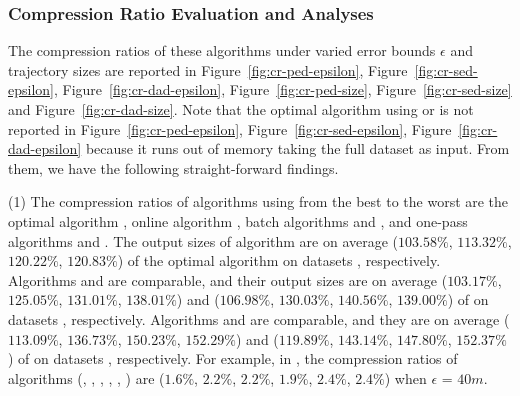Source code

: \vspace{-1ex}
\subsubsection{Compression Ratio Evaluation and Analyses}


The compression ratios of these algorithms under varied error bounds $\epsilon$ and trajectory sizes are reported in Figure~\ref{fig:cr-ped-epsilon}, Figure~\ref{fig:cr-sed-epsilon}, Figure~\ref{fig:cr-dad-epsilon}, Figure~\ref{fig:cr-ped-size}, Figure~\ref{fig:cr-sed-size} and Figure~\ref{fig:cr-dad-size}.
{Note that the optimal algorithm using \sed or \dad is not reported in Figure~\ref{fig:cr-ped-epsilon}, Figure~\ref{fig:cr-sed-epsilon}, Figure~\ref{fig:cr-dad-epsilon} because it runs out of memory taking the full dataset as input}. From them, we have the following straight-forward findings.

\sstab(1) The compression ratios of algorithms using \ped from the best
to the worst are the optimal algorithm \opt, online algorithm \bqsa, batch algorithms \tpa and
\dpa, and one-pass algorithms \siped and \operb.
The output sizes of algorithm \bqsa are on average
($103.58\%$, $113.32\%$, $120.22\%$, $120.83\%$) of the optimal algorithm \opt
on datasets \dSets, respectively.
Algorithms \tpa and \dpa are comparable, and their output sizes are on average
($103.17\%$, $125.05\%$, $131.01\%$, $138.01\%$) and ($106.98\%$, $130.03\%$, $140.56\%$, $139.00\%$) of \opt
on datasets \dSets, respectively.
Algorithms \siped and \operb are comparable, and they are on average
($113.09\%$, $136.73\%$, $150.23\%$, $152.29\%$)
and ($119.89\%$, $143.14\%$, $147.80\%$, $152.37\%$) of \opt on datasets \dSets, respectively.
%
For example, in \mopsi, the compression ratios of algorithms
(\opt, \tpa, \dpa, \bqsa, \siped, \operb ) are ($1.6\%$, $2.2\%$, $2.2\%$, $1.9\%$, $2.4\%$, $2.4\%$) when $\epsilon$ = $40m$.
%

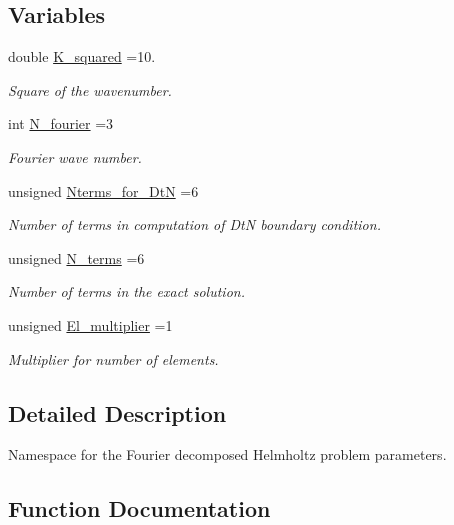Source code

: \subsection*{Variables}
\begin{DoxyCompactItemize}
\item 
double \hyperlink{namespaceProblemParameters_aa5362de1af9e257fde4317c367158a93}{K\+\_\+squared} =10.
\begin{DoxyCompactList}\small\item\em Square of the wavenumber. \end{DoxyCompactList}\item 
int \hyperlink{namespaceProblemParameters_aaa674958a1ca6ee0b99de3377288c93f}{N\+\_\+fourier} =3
\begin{DoxyCompactList}\small\item\em Fourier wave number. \end{DoxyCompactList}\item 
unsigned \hyperlink{namespaceProblemParameters_aa529b33b7feb959e0c044447bf0f6c6f}{Nterms\+\_\+for\+\_\+\+DtN} =6
\begin{DoxyCompactList}\small\item\em Number of terms in computation of DtN boundary condition. \end{DoxyCompactList}\item 
unsigned \hyperlink{namespaceProblemParameters_a6361f0f1c4a120e62d28db64baa84b40}{N\+\_\+terms} =6
\begin{DoxyCompactList}\small\item\em Number of terms in the exact solution. \end{DoxyCompactList}\item 
unsigned \hyperlink{namespaceProblemParameters_a23b618b9e3a0d282fd91aa3f3f7b9254}{El\+\_\+multiplier} =1
\begin{DoxyCompactList}\small\item\em Multiplier for number of elements. \end{DoxyCompactList}\end{DoxyCompactItemize}


\subsection{Detailed Description}
Namespace for the Fourier decomposed Helmholtz problem parameters. 

\subsection{Function Documentation}
\mbox{\label{namespaceProblemParameters_acb1788444ef78fe2adec824504f24246}} 

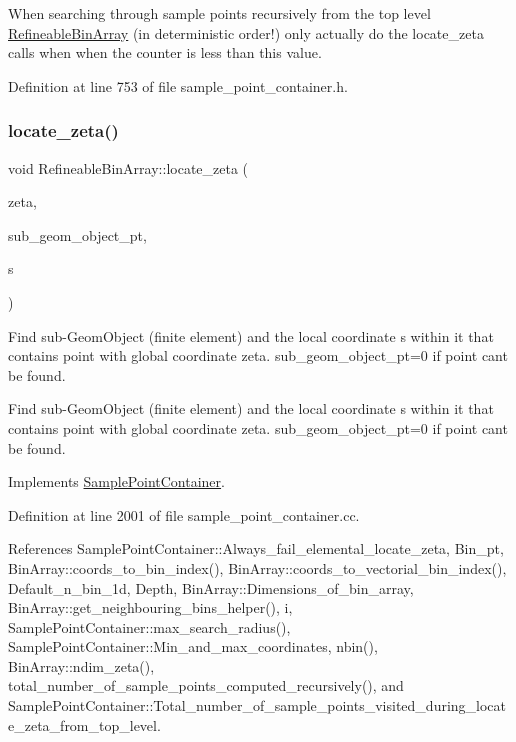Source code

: When searching through sample points recursively from the top level \hyperlink{classRefineableBinArray}{Refineable\+Bin\+Array} (in deterministic order!) only actually do the locate\+\_\+zeta calls when when the counter is less than this value. 



Definition at line 753 of file sample\+\_\+point\+\_\+container.\+h.

\mbox{\label{classRefineableBinArray_a4f2f78efe9b05fda23d94e857d00cfa1}} 
\subsubsection{\texorpdfstring{locate\+\_\+zeta()}{locate\_zeta()}}
{\footnotesize\ttfamily void Refineable\+Bin\+Array\+::locate\+\_\+zeta (\begin{DoxyParamCaption}\item[{const Vector$<$ double $>$ \&}]{zeta,  }\item[{Geom\+Object $\ast$\&}]{sub\+\_\+geom\+\_\+object\+\_\+pt,  }\item[{Vector$<$ double $>$ \&}]{s }\end{DoxyParamCaption})\hspace{0.3cm}{\ttfamily [virtual]}}



Find sub-\/\+Geom\+Object (finite element) and the local coordinate s within it that contains point with global coordinate zeta. sub\+\_\+geom\+\_\+object\+\_\+pt=0 if point can\textquotesingle{}t be found. 

Find sub-\/\+Geom\+Object (finite element) and the local coordinate s within it that contains point with global coordinate zeta. sub\+\_\+geom\+\_\+object\+\_\+pt=0 if point can\textquotesingle{}t be found. 

Implements \hyperlink{classSamplePointContainer_acca8dbae8346d6c8924b1f815aa5f049}{Sample\+Point\+Container}.



Definition at line 2001 of file sample\+\_\+point\+\_\+container.\+cc.



References Sample\+Point\+Container\+::\+Always\+\_\+fail\+\_\+elemental\+\_\+locate\+\_\+zeta, Bin\+\_\+pt, Bin\+Array\+::coords\+\_\+to\+\_\+bin\+\_\+index(), Bin\+Array\+::coords\+\_\+to\+\_\+vectorial\+\_\+bin\+\_\+index(), Default\+\_\+n\+\_\+bin\+\_\+1d, Depth, Bin\+Array\+::\+Dimensions\+\_\+of\+\_\+bin\+\_\+array, Bin\+Array\+::get\+\_\+neighbouring\+\_\+bins\+\_\+helper(), i, Sample\+Point\+Container\+::max\+\_\+search\+\_\+radius(), Sample\+Point\+Container\+::\+Min\+\_\+and\+\_\+max\+\_\+coordinates, nbin(), Bin\+Array\+::ndim\+\_\+zeta(), total\+\_\+number\+\_\+of\+\_\+sample\+\_\+points\+\_\+computed\+\_\+recursively(), and Sample\+Point\+Container\+::\+Total\+\_\+number\+\_\+of\+\_\+sample\+\_\+points\+\_\+visited\+\_\+during\+\_\+locate\+\_\+zeta\+\_\+from\+\_\+top\+\_\+level.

» **Task to complete**
From the records above, output only the lines starting at the one containing "algorithms \siped and \operb." and ending at the one containing "Square of the", word for word. Pictures stay out.

» **Solution below**
\dpa, and one-pass algorithms \siped and \operb.
The output sizes of algorithm \bqsa are on average
($103.58\%$, $113.32\%$, $120.22\%$, $120.83\%$) of the optimal algorithm \opt
on datasets \dSets, respectively.
Algorithms \tpa and \dpa are comparable, and their output sizes are on average
($103.17\%$, $125.05\%$, $131.01\%$, $138.01\%$) and ($106.98\%$, $130.03\%$, $140.56\%$, $139.00\%$) of \opt
on datasets \dSets, respectively.
Algorithms \siped and \operb are comparable, and they are on average
($113.09\%$, $136.73\%$, $150.23\%$, $152.29\%$)
and ($119.89\%$, $143.14\%$, $147.80\%$, $152.37\%$) of \opt on datasets \dSets, respectively.
%
For example, in \mopsi, the compression ratios of algorithms
(\opt, \tpa, \dpa, \bqsa, \siped, \operb ) are ($1.6\%$, $2.2\%$, $2.2\%$, $1.9\%$, $2.4\%$, $2.4\%$) when $\epsilon$ = $40m$.
%

Source code

: \subsection*{Variables}
\begin{DoxyCompactItemize}
\item 
double \hyperlink{namespaceProblemParameters_aa5362de1af9e257fde4317c367158a93}{K\+\_\+squared} =10.
\begin{DoxyCompactList}\small\item\em Square of the wavenumber. \end{DoxyCompactList}\item 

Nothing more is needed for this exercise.